Kendimizi tanıdıkça birçok şey netleşir. Güçlü ve zayıf yönlerimizi, korkularımızı, ilgi alanlarımızı, yeteneklerimizi ve sınırlarımızı biliyor olmamız kendimizi daha derinden anlamamıza fayda sağlar. İnsanların kendilerini keşfetmesi genel olarak üniversite yıllarında mümkün olur. Bunun yanında insanın kendini keşfetmesi ve tanıma süreci, spor sayesinde çok daha erken zamanlarda başlayabilir. Bu nedenle çocukların uygun bir spor dalına yönelmesini sağlamak, onların kendini tanıma sürecini kısaltacaktır.

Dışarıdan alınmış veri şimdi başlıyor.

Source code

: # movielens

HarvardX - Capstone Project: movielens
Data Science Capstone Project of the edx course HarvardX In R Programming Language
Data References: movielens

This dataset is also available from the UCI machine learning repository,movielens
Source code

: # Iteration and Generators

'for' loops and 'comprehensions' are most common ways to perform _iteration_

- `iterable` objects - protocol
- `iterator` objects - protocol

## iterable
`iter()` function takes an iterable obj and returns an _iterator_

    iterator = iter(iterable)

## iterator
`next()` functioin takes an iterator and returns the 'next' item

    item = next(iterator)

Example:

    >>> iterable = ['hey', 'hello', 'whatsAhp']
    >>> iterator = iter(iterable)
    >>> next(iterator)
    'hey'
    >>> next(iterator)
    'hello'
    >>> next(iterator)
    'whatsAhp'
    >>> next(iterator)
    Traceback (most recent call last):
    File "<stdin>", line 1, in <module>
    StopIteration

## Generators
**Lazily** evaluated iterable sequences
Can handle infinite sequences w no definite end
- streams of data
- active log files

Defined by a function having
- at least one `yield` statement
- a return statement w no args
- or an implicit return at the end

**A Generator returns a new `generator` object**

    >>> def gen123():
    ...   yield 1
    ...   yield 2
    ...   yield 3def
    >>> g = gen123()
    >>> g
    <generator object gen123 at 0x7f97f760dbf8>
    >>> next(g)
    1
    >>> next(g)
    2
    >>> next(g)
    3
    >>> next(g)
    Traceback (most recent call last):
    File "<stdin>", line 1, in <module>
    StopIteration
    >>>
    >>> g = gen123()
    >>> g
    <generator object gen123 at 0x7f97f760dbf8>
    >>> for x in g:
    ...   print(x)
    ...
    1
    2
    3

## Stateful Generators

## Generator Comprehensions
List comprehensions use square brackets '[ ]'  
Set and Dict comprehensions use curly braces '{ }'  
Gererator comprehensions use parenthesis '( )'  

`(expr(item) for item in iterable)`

Gerek antrenmanlarda, gerekse müsabakalarda sporcular bir takım işaretler alır. Bu işaretler sayesinde sporcu güçlü yanlarını keşfeder ve daha iyiye doğru gitmek için çabalar. Zayıf yönlerinin de farkına varır, nasıl üstesinden geleceğinin planlarını yapar. Daha önce belki de hiç karşılaşmadığı korkuları gün yüzüne çıkar ve onlarla yüzleşmek zorunda kalır. İlgi alanlarına yönelik farkındalık gelişmeye başlar, ileride okuyacağı bölümü belirleme ve meslek seçimi gibi konularda daha doğru tercihler yapma olasılığı artmış olur. Zihinsel veya fiziksel yetenekler kendini belli etmeye başlar, bu sayede yine eğitim ve mesleki yönelimler kolaylaşmış olur. Gücümüzü, hızımızı ve dayanıklılığımızı test ederek sınırlarımızı biliyor oluruz. Sınırlarımızı biliyor olmak, aynı zamanda ne zaman duracağımızı da biliyor olmaktır.
Antrenörün gözlemleri, çocuğun kendini tanıma sürecinde oldukça faydalı olacak ve süreci daha da kısaltacaktır. Çocuğun kendisiyle ilgili özellikler netleştikçe, bu bilgiler tüm yaşamı boyunca ona kolaylıklar sağlayacaktır.